In [1]:
import pandas as pd
import numpy as np
import plotly.express as px
import matplotlib.pyplot as plt
import dill

In [2]:
# Read the data 
dataset = pd.read_csv('main_comments.csv.gz')
dataset

Unnamed: 0,id,score,link_id,author,subreddit,created_utc
0,t1_gl0hhsq,1,t3_l6a44e,Io99IHkg-4QzX6xbKwbte0cuzp4=,wallstreetbets,1611788340
1,t1_gmd0xrl,1,t3_lehibh,1UBdU9GQvCnnXQHAcYaG1uL9V_U=,RedditSessions,1612683157
2,t1_gggg1ed,1,t3_kgocvo,Io99IHkg-4QzX6xbKwbte0cuzp4=,memes,1608454223
3,t1_g7zggfh,1,t3_j6n57d,EA1r-K5p_lVBLesLhCFRrKOPN-I=,videos,1602058834
4,t1_fn060jg,26,t3_fyheuv,_aeNuqWD_AT5JIfooWYpKiZR8qg=,nfl,1586536065
...,...,...,...,...,...,...
27997318,t1_f8sotb4,1,t3_e20bxb,EA1r-K5p_lVBLesLhCFRrKOPN-I=,Showerthoughts,1574785778
27997319,t1_eczq4gz,1,t3_abbin1,Pkz1m3vsliYpbnltUnWaQkPFLEo=,AskReddit,1546315274
27997320,t1_f240cz6,0,t3_dbujdv,NfwullBPKgqUPvj_Qr6RPnH1hrI=,DestinyTheGame,1569942007
27997321,t1_em778f3,2,t3_bj2bnd,kj12hcxGWPd3LxjKCNpoPFTDNBQ=,funny,1556683776


In [None]:
authors = dataset['author'].loc[~dataset['author'].isin(
    ['EA1r-K5p_lVBLesLhCFRrKOPN-I=', 'Io99IHkg-4QzX6xbKwbte0cuzp4='])].unique()
np.random.seed(0)
sample_authors = np.random.choice(authors, 10000)
sample_ds = dataset.loc[dataset['author'].isin(set(sample_authors))]

In [None]:
# Sample some authors
# Visualize user retention
# Plot user retention rate (last action vs first action)
start = sample_ds.groupby('author')['created_utc'].min()
end = sample_ds.groupby('author')['created_utc'].max()
diffs = end - start
count = {}
month = 2419200
for diff in diffs:
    num_months = diff // month
    count[num_months] = count.get(num_months, 0) + 1
count

del count[0]

# Visualization of how long the user stays on the platform.
# It seems to decrease at an exponential rate.

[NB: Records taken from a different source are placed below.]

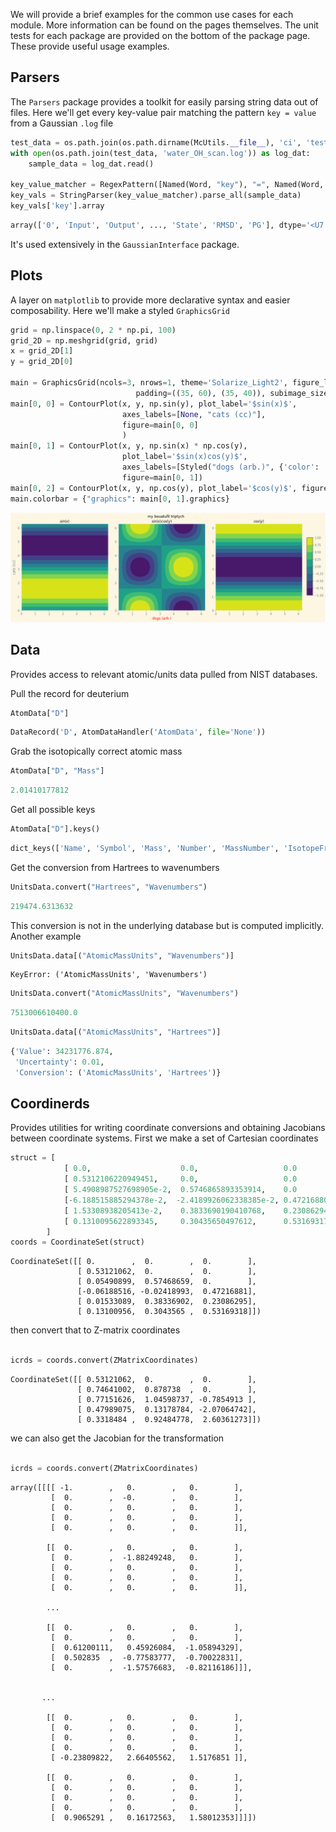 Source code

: 
We will provide a brief examples for the common use cases for each module.
More information can be found on the pages themselves.
The unit tests for each package are provided on the bottom of the package page.
These provide useful usage examples.

## Parsers

The `Parsers` package provides a toolkit for easily parsing string data out of files.
Here we'll get every key-value pair matching the pattern `key = value` from a Gaussian `.log` file

<div class="card in-out-block" markdown="1" id="Markdown_code">

```python
test_data = os.path.join(os.path.dirname(McUtils.__file__), 'ci', 'tests', 'TestData')
with open(os.path.join(test_data, 'water_OH_scan.log')) as log_dat:
    sample_data = log_dat.read()

key_value_matcher = RegexPattern([Named(Word, "key"), "=", Named(Word, "value")])
key_vals = StringParser(key_value_matcher).parse_all(sample_data)
key_vals['key'].array
```

<div class="card-body out-block" markdown="1">

```python
array(['0', 'Input', 'Output', ..., 'State', 'RMSD', 'PG'], dtype='<U7')
```

</div>
</div>

It's used extensively in the `GaussianInterface` package.

## Plots

A layer on `matplotlib` to provide more declarative syntax and easier composability.
Here we'll make a styled `GraphicsGrid`

<div class="card in-out-block" markdown="1">

```python
grid = np.linspace(0, 2 * np.pi, 100)
grid_2D = np.meshgrid(grid, grid)
x = grid_2D[1]
y = grid_2D[0]

main = GraphicsGrid(ncols=3, nrows=1, theme='Solarize_Light2', figure_label='my beuatufil triptych',
                            padding=((35, 60), (35, 40)), subimage_size=300)
main[0, 0] = ContourPlot(x, y, np.sin(y), plot_label='$sin(x)$',
                         axes_labels=[None, "cats (cc)"],
                         figure=main[0, 0]
                         )
main[0, 1] = ContourPlot(x, y, np.sin(x) * np.cos(y),
                         plot_label='$sin(x)cos(y)$',
                         axes_labels=[Styled("dogs (arb.)", {'color': 'red'}), None],
                         figure=main[0, 1])
main[0, 2] = ContourPlot(x, y, np.cos(y), plot_label='$cos(y)$', figure=main[0, 2])
main.colorbar = {"graphics": main[0, 1].graphics}
```

<div class="card-body out-block" markdown="1">

![plot](../img/McUtils_GraphicsGrid_1.png)
</div>
</div>

## Data

Provides access to relevant atomic/units data pulled from NIST databases.

Pull the record for deuterium

<div class="card in-out-block" markdown="1">

```python
AtomData["D"]
```

<div class="card-body out-block" markdown="1">

```python
DataRecord('D', AtomDataHandler('AtomData', file='None'))
```

</div>
</div>

Grab the isotopically correct atomic mass

<div class="card in-out-block" markdown="1">

```python
AtomData["D", "Mass"]
```

<div class="card-body out-block" markdown="1">

```python
2.01410177812
```

</div>
</div>

Get all possible keys

<div class="card in-out-block" markdown="1">

```python
AtomData["D"].keys()
```

<div class="card-body out-block" markdown="1">

```python
dict_keys(['Name', 'Symbol', 'Mass', 'Number', 'MassNumber', 'IsotopeFraction', 'CanonicalName', 'CanonicalSymbol', 'ElementName', 'ElementSymbol', 'IconColor', 'IconRadius', 'PrimaryIsotope', 'StandardAtomicWeights'])
```

</div>
</div>

Get the conversion from Hartrees to wavenumbers

<div class="card in-out-block" markdown="1">

```python
UnitsData.convert("Hartrees", "Wavenumbers")
```

<div class="card-body out-block" markdown="1">

```python
219474.6313632
```

</div>
</div>

This conversion is not in the underlying database but is computed implicitly.
Another example

<div class="card in-out-block" markdown="1">

```python
UnitsData.data[("AtomicMassUnits", "Wavenumbers")]
```

<div class="card-body out-block" markdown="1">

```lang-none
KeyError: ('AtomicMassUnits', 'Wavenumbers')
```

</div>
</div>

<div class="card in-out-block" markdown="1">

```python
UnitsData.convert("AtomicMassUnits", "Wavenumbers")
```

<div class="card-body out-block" markdown="1">

```python
7513006610400.0
```

</div>
</div>

<div class="card in-out-block" markdown="1">

```python
UnitsData.data[("AtomicMassUnits", "Hartrees")]
```

<div class="card-body out-block" markdown="1">

```python
{'Value': 34231776.874,
 'Uncertainty': 0.01,
 'Conversion': ('AtomicMassUnits', 'Hartrees')}
```

</div>
</div>

## Coordinerds

Provides utilities for writing coordinate conversions and obtaining Jacobians between coordinate systems.
First we make a set of Cartesian coordinates

<div class="card in-out-block" markdown="1">

```python
struct = [
            [ 0.0,                    0.0,                   0.0                ],
            [ 0.5312106220949451,     0.0,                   0.0                ],
            [ 5.4908987527698905e-2,  0.5746865893353914,    0.0                ],
            [-6.188515885294378e-2,  -2.4189926062338385e-2, 0.4721688095375285 ],
            [ 1.53308938205413e-2,    0.3833690190410768,    0.23086294551212294],
            [ 0.1310095622893345,     0.30435650497612,      0.5316931774973834 ]
        ]
coords = CoordinateSet(struct)
```

<div class="card-body out-block" markdown="1">

```lang-none
CoordinateSet([[ 0.        ,  0.        ,  0.        ],
               [ 0.53121062,  0.        ,  0.        ],
               [ 0.05490899,  0.57468659,  0.        ],
               [-0.06188516, -0.02418993,  0.47216881],
               [ 0.01533089,  0.38336902,  0.23086295],
               [ 0.13100956,  0.3043565 ,  0.53169318]])
```

</div>
</div>

then convert that to Z-matrix coordinates

```python

icrds = coords.convert(ZMatrixCoordinates)
```

<div class="card-body out-block" markdown="1">

```lang-none
CoordinateSet([[ 0.53121062,  0.        ,  0.        ],
               [ 0.74641002,  0.878738  ,  0.        ],
               [ 0.77151626,  1.04598737, -0.7854913 ],
               [ 0.47989075,  0.13178784, -2.07064742],
               [ 0.3318484 ,  0.92484778,  2.60361273]])
```

</div>
</div>

we can also get the Jacobian for the transformation

```python

icrds = coords.convert(ZMatrixCoordinates)
```

<div class="card-body out-block" markdown="1">

```lang-none
array([[[[ -1.        ,   0.        ,   0.        ],
         [  0.        ,  -0.        ,   0.        ],
         [  0.        ,   0.        ,   0.        ],
         [  0.        ,   0.        ,   0.        ],
         [  0.        ,   0.        ,   0.        ]],

        [[  0.        ,   0.        ,   0.        ],
         [  0.        ,  -1.88249248,   0.        ],
         [  0.        ,   0.        ,   0.        ],
         [  0.        ,   0.        ,   0.        ],
         [  0.        ,   0.        ,   0.        ]],

        ...

        [[  0.        ,   0.        ,   0.        ],
         [  0.        ,   0.        ,   0.        ],
         [  0.61200111,   0.45926084,  -1.05894329],
         [  0.502835  ,  -0.77583777,  -0.70022831],
         [  0.        ,  -1.57576683,  -0.82116186]]],


       ...

        [[  0.        ,   0.        ,   0.        ],
         [  0.        ,   0.        ,   0.        ],
         [  0.        ,   0.        ,   0.        ],
         [  0.        ,   0.        ,   0.        ],
         [ -0.23809822,   2.66405562,   1.5176851 ]],

        [[  0.        ,   0.        ,   0.        ],
         [  0.        ,   0.        ,   0.        ],
         [  0.        ,   0.        ,   0.        ],
         [  0.        ,   0.        ,   0.        ],
         [  0.9065291 ,   0.16172563,   1.58012353]]]])
```

</div>
</div>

plt.bar(count.keys(), count.values())

In [None]:
# We can try to cluster neighbors by similiar users
np.random.seed(0)
# users = np.random.choice(authors, 10000)
users = np.random.choice(authors, 100000)
sample_ds2 = dataset.loc[dataset['author'].isin(set(users))]
sample_ds2

In [None]:
subreddits = sample_ds2['subreddit'].unique()
subreddit_map = {}
user_map = {}

for idx, subreddit in enumerate(subreddits):
    subreddit_map[subreddit] = idx
for idx, user in enumerate(set(users)):
    user_map[user] = idx

matrix = [[0] * len(subreddits) for _ in range(len(user_map))]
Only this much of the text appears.